BTL: You can't separate the effects of 3d from effects upon merchant rules, nor travel from them... they are direct impacts.

Further, the expectations of shipping determine exactly what level of shipping should exist.
 
Originally posted by Aramis:
BTL: You can't separate the effects of 3d from effects upon merchant rules, nor travel from them... they are direct impacts.

Further, the expectations of shipping determine exactly what level of shipping should exist.
True. But that is true in 2D Traveller as well.

However the idea is to keep the number of systems reachable by Jump and communication times roughly the same. Otherwise you have to dump all the history and background and the feel of Traveller. So playing the Merchant rules one way or the other doesn't really matter as long as the Universe doesn't change in a way that drastically effects how Jump works in relationship to the number of stars available. Making the systems too far apart so that you have to take a series of intermediate jumps to get to your destinations, and making systems too plentiful both seriously break the rule system.

I am almost at the point of giving up anyway and looking for another backdrop and different FTL rules.
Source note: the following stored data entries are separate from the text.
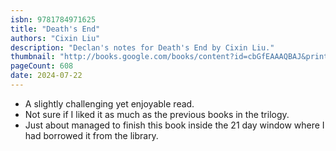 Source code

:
 ```yaml
---
isbn: 9781784971625
title: "Death's End"
authors: "Cixin Liu"
description: "Declan's notes for Death's End by Cixin Liu."
thumbnail: "http://books.google.com/books/content?id=cbGfEAAAQBAJ&printsec=frontcover&img=1&zoom=5&source=gbs_api"
pageCount: 608
date: 2024-07-22
---
```

- A slightly challenging yet enjoyable read.
- Not sure if I liked it as much as the previous books in the trilogy.
- Just about managed to finish this book inside the 21 day window where I had borrowed it from the library. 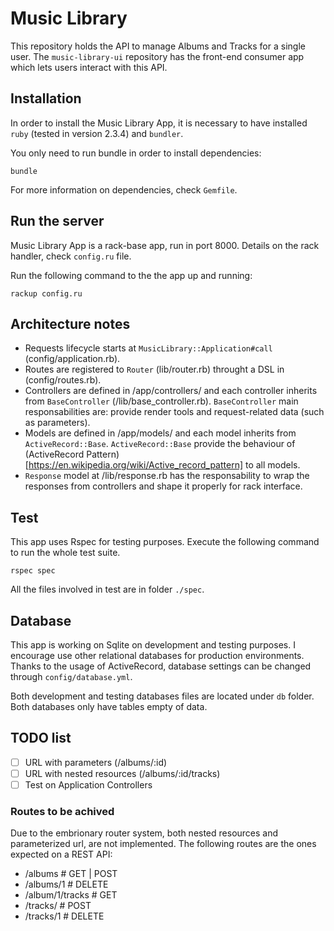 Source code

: # Music Library
This repository holds the API to manage Albums and Tracks for a single user.
The `music-library-ui` repository has the front-end consumer app which lets users interact with this API.

## Installation
In order to install the Music Library App, it is necessary to have installed `ruby` (tested in version 2.3.4)  and `bundler`.

You only need to run bundle in order to install dependencies:
```
bundle
```

For more information on dependencies, check `Gemfile`.

## Run the server

Music Library App is a rack-base app, run in port 8000.
Details on the rack handler, check `config.ru` file.

Run the following command to the the app up and running:
```
rackup config.ru
```

## Architecture notes

- Requests lifecycle starts at `MusicLibrary::Application#call` (config/application.rb).
- Routes are registered to `Router` (lib/router.rb) throught a DSL in (config/routes.rb).
- Controllers are defined in /app/controllers/ and each controller inherits from `BaseController` (/lib/base_controller.rb). `BaseController` main responsabilities are: provide render tools and request-related data (such as parameters).
- Models are defined in /app/models/ and each model inherits from `ActiveRecord::Base`. `ActiveRecord::Base` provide the behaviour of (ActiveRecord Pattern)[https://en.wikipedia.org/wiki/Active_record_pattern] to all models.
- `Response` model at /lib/response.rb has the responsability to wrap the responses from controllers and shape it properly for rack interface.

## Test
This app uses Rspec for testing purposes. Execute the following command to run the whole test suite.

```
rspec spec
```

All the files involved in test are in folder `./spec`.

## Database

This app is working on Sqlite on development and testing purposes. I encourage use other relational databases for production environments.
Thanks to the usage of ActiveRecord, database settings can be changed through `config/database.yml`.

Both development and testing databases files are located under `db` folder. Both databases only have tables empty of data.


## TODO list

- [ ] URL with parameters (/albums/:id)
- [ ] URL with nested resources (/albums/:id/tracks)
- [ ] Test on Application Controllers

### Routes to be achived
Due to the embrionary router system, both nested resources and parameterized url, are not implemented.
The following routes are the ones expected on a REST API:

* /albums # GET | POST
* /albums/1 # DELETE
* /album/1/tracks # GET
* /tracks/ # POST
* /tracks/1 # DELETE

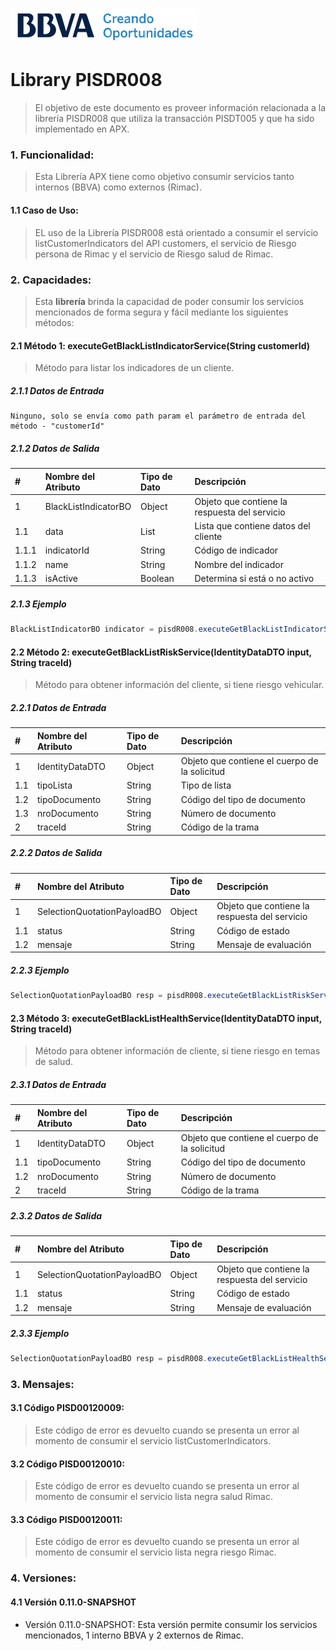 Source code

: # ![Logo-template](images/logo-template.png)
# Library PISDR008

> El objetivo de este documento es proveer información relacionada a la librería PISDR008 que utiliza la transacción PISDT005 y que ha sido implementado en APX.

### 1. Funcionalidad:

> Esta Librería APX tiene como objetivo consumir servicios tanto internos (BBVA) como externos (Rimac).

#### 1.1 Caso de Uso:

> EL uso de la Librería PISDR008 está orientado a consumir el servicio listCustomerIndicators del API customers,
>  el servicio de Riesgo persona de Rimac y el servicio de Riesgo salud de Rimac.

### 2. Capacidades:
> Esta **librería** brinda la capacidad de poder consumir los servicios mencionados de forma segura y fácil mediante los siguientes métodos:

#### 2.1 Método 1: executeGetBlackListIndicatorService(String customerId)
> Método para listar los indicadores de un cliente.

##### 2.1.1 Datos de Entrada

    Ninguno, solo se envía como path param el parámetro de entrada del método - "customerId"

##### 2.1.2 Datos de Salida

|#|Nombre del Atributo|Tipo de Dato| Descripción|
| :----|:---------- |:--------------| :-----|
|1| BlackListIndicatorBO | Object | Objeto que contiene la respuesta del servicio |
|1.1| data | List | Lista que contiene datos del cliente |
|1.1.1| indicatorId | String | Código de indicador |
|1.1.2| name | String | Nombre del indicador |
|1.1.3| isActive | Boolean | Determina si está o no activo |

##### 2.1.3 Ejemplo
```java
BlackListIndicatorBO indicator = pisdR008.executeGetBlackListIndicatorService(String customerId);
```

#### 2.2 Método 2: executeGetBlackListRiskService(IdentityDataDTO input, String traceId)
> Método para obtener información del cliente, si tiene riesgo vehicular.

##### 2.2.1 Datos de Entrada

|#|Nombre del Atributo|Tipo de Dato| Descripción|
| :----|:---------- |:--------------| :-----|
|1| IdentityDataDTO | Object | Objeto que contiene el cuerpo de la solicitud |
|1.1| tipoLista | String | Tipo de lista |
|1.2| tipoDocumento | String | Código del tipo de documento |
|1.3| nroDocumento | String | Número de documento |
|2| traceId | String | Código de la trama |

##### 2.2.2 Datos de Salida

|#|Nombre del Atributo|Tipo de Dato| Descripción|
| :----|:---------- |:--------------| :-----|
|1| SelectionQuotationPayloadBO | Object | Objeto que contiene la respuesta del servicio |
|1.1| status | String | Código de estado |
|1.2| mensaje | String | Mensaje de evaluación |


##### 2.2.3 Ejemplo
```java
SelectionQuotationPayloadBO resp = pisdR008.executeGetBlackListRiskService(IdentityDataDTO input, String traceId);
```

#### 2.3 Método 3: executeGetBlackListHealthService(IdentityDataDTO input, String traceId)
> Método para obtener información de cliente, si tiene riesgo en temas de salud.

##### 2.3.1 Datos de Entrada

|#|Nombre del Atributo|Tipo de Dato| Descripción|
| :----|:---------- |:--------------| :-----|
|1| IdentityDataDTO | Object | Objeto que contiene el cuerpo de la solicitud |
|1.1| tipoDocumento | String | Código del tipo de documento |
|1.2| nroDocumento | String | Número de documento |
|2| traceId | String | Código de la trama |

##### 2.3.2 Datos de Salida

|#|Nombre del Atributo|Tipo de Dato| Descripción|
| :----|:---------- |:--------------| :-----|
|1| SelectionQuotationPayloadBO | Object | Objeto que contiene la respuesta del servicio |
|1.1| status | String | Código de estado |
|1.2| mensaje | String | Mensaje de evaluación |

##### 2.3.3 Ejemplo
```java
SelectionQuotationPayloadBO resp = pisdR008.executeGetBlackListHealthService(IdentityDataDTO input, String traceId);
```

### 3.  Mensajes:

#### 3.1  Código PISD00120009:
> Este código de error es devuelto cuando se presenta un error al momento de consumir el servicio listCustomerIndicators.

#### 3.2  Código PISD00120010:
> Este código de error es devuelto cuando se presenta un error al momento de consumir el servicio lista negra salud Rimac.

#### 3.3  Código PISD00120011:
> Este código de error es devuelto cuando se presenta un error al momento de consumir el servicio lista negra riesgo Rimac.


### 4.  Versiones:
#### 4.1  Versión 0.11.0-SNAPSHOT

+ Versión 0.11.0-SNAPSHOT: Esta versión permite consumir los servicios mencionados, 1 interno BBVA y 2 externos de Rimac.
Because I can't seem to find a middle ground that doesn't break the rule system beyond salvage. :(
 
The core issue seems to be that if you go 3D, the systems are now going to be farther apart (using Mv stars to fill the holes), or you have way too many systems within a short distance.

To keep the travel and # of systems together, you probably need to tweek a couple of things at the same time.

How about:
Jump Times: 1 day per Jump
Jump Fuel: 1% per Jump (min fuel for 10 jumps).
Plot the other 80%-90% of the stars Red Dwarfs as suggested above.

I THINK this would keep the inhabited systems far enough apart that you would keep the same relative system density. The lower fuel requirements would allow you to not have to hop between stars just for fuel. The reduced Jump Time would keep the travel distance about the same (assuming 4-5 jumps between inhabited systems).

There would still be the issue of justifying higher jump numbers, but on the surface it MIGHT work.

It just seems that a 3D universe would require changing several parameters to get an equivalent feel of travel times.
 
You could also just change the range of how far the inhabited systems are supposed to be apart and adjust the range a Jump number actually goes. So in your case change the Jump number to 10 times the number of parsecs. (Same issue, your fast ships still make communication times too short.) It is going to probably require a inverse geometric progression for jump numbers. The key is to find the right combination.

It has to take about a year to cross the Imperium (edge to edge) still contain about 11,000 to 12,000 systems without destroying the economic viability of a Free or Fat Trader.
 
Not systems BTL, Worlds.

The actual OTU 2-D imperium is well less than 11000 systems.
 
Originally posted by Aramis:
Not systems BTL, Worlds.

The actual OTU 2-D imperium is well less than 11000 systems.
Supplement 8 States over 11,000 Worlds and over 700 parsecs across. I accept the distinction between Worlds and systems.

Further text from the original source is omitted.